WHAT IS NEEDED -
Go through the listing below and gather every line with the word "passed".

GIVEN INFORMATION -
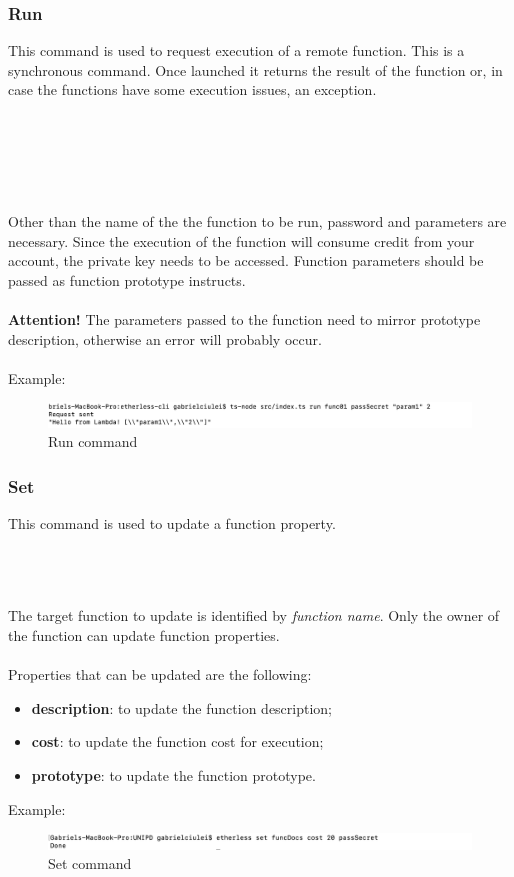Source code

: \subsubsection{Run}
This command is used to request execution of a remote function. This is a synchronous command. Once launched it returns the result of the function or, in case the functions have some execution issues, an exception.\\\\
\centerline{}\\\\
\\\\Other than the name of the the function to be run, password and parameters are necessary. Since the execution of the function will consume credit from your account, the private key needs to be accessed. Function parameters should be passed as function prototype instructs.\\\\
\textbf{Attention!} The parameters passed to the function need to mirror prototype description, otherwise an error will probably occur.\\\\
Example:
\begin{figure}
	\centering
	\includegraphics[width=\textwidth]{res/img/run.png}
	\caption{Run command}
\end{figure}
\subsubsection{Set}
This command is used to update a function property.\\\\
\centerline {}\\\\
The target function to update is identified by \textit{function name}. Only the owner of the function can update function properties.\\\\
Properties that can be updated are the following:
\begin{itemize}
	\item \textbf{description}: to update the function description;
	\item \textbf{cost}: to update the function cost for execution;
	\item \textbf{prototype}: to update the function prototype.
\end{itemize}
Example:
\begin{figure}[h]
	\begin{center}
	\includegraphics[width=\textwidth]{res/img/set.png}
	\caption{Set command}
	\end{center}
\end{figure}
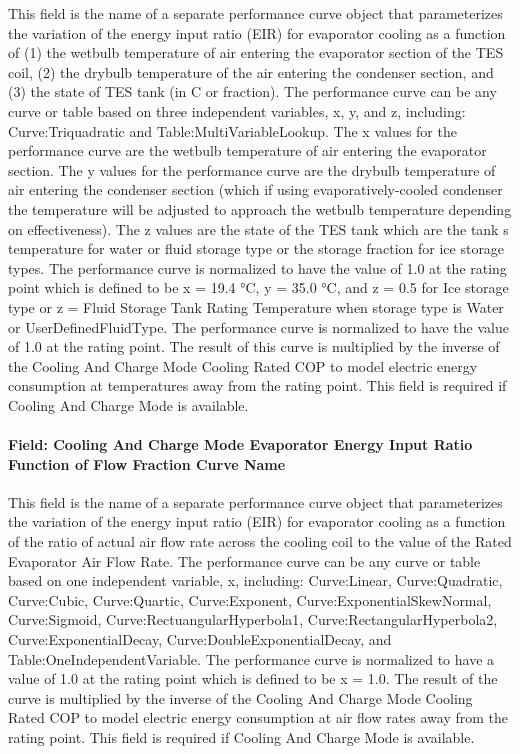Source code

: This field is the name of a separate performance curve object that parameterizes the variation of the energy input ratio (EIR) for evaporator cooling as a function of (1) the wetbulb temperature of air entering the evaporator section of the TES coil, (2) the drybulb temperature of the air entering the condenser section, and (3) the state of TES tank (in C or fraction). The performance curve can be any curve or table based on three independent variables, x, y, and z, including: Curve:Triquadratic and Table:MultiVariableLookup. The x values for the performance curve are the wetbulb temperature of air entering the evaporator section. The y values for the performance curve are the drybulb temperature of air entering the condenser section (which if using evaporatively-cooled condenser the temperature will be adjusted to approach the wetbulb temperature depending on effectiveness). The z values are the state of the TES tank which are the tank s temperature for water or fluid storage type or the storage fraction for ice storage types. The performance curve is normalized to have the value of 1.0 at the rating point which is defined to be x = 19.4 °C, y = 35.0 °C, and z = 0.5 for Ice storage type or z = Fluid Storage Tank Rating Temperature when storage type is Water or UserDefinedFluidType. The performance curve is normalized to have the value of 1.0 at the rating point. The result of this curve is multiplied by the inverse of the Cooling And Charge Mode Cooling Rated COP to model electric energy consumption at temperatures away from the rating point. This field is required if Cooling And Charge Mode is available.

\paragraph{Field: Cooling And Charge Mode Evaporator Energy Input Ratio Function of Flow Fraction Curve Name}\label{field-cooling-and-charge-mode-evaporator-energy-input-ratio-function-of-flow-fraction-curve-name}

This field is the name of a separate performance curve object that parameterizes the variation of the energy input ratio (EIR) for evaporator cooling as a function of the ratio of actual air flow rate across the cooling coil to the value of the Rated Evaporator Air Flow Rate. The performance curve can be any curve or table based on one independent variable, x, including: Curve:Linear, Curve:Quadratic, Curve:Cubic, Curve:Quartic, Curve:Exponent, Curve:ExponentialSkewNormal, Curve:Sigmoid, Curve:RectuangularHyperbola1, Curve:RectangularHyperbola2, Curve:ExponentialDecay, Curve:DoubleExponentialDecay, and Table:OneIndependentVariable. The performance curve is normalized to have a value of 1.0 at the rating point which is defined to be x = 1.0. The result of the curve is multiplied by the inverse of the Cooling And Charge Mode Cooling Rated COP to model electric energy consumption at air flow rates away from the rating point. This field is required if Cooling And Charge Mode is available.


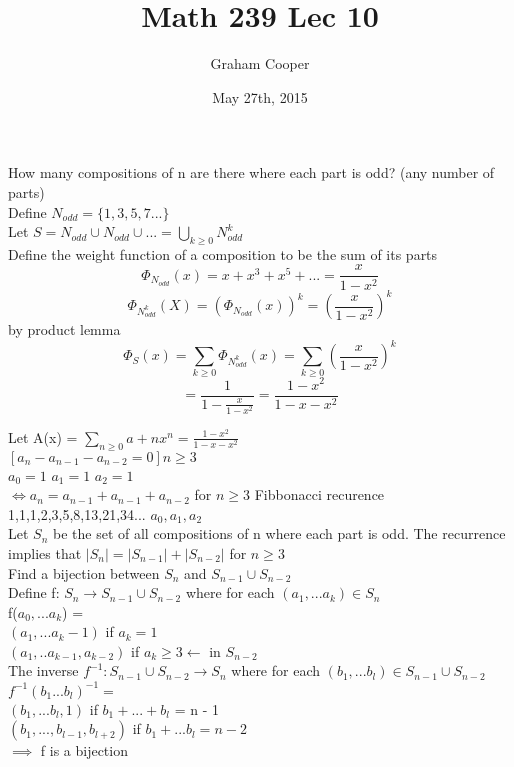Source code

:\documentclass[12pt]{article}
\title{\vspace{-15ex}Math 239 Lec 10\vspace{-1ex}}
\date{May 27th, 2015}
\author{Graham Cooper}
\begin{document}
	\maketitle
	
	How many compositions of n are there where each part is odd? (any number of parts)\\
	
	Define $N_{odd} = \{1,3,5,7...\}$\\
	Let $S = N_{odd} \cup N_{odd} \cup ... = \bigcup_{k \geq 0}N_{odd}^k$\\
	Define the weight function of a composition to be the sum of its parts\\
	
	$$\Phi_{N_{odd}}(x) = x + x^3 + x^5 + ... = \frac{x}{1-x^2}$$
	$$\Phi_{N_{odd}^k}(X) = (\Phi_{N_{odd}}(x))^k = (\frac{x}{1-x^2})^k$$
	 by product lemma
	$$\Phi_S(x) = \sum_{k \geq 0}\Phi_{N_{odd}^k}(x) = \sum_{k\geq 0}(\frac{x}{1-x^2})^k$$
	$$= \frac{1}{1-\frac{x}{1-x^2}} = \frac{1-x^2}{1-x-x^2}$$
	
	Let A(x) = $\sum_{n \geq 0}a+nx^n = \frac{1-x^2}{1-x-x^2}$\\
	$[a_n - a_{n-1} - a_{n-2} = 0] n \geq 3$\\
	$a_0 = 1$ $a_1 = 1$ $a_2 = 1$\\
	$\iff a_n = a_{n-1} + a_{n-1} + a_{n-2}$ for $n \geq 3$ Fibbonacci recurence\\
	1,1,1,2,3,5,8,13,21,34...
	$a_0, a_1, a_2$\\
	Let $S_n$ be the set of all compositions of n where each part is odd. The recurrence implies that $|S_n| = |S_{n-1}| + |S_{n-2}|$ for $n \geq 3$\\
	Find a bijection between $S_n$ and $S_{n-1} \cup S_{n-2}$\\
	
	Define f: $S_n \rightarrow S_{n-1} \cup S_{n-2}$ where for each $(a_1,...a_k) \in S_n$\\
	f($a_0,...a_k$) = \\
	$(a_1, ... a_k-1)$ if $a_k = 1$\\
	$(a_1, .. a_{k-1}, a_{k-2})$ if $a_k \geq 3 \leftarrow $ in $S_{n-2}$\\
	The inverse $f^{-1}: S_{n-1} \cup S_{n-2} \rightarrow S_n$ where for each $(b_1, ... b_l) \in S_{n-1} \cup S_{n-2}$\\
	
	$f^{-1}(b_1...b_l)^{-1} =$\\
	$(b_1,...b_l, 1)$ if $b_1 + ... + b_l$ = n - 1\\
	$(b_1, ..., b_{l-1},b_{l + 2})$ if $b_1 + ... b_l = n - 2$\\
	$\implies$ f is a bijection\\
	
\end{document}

RESPONSE TO THIS TASK -
\\\\Other than the name of the the function to be run, password and parameters are necessary. Since the execution of the function will consume credit from your account, the private key needs to be accessed. Function parameters should be passed as function prototype instructs.\\\\
\textbf{Attention!} The parameters passed to the function need to mirror prototype description, otherwise an error will probably occur.\\\\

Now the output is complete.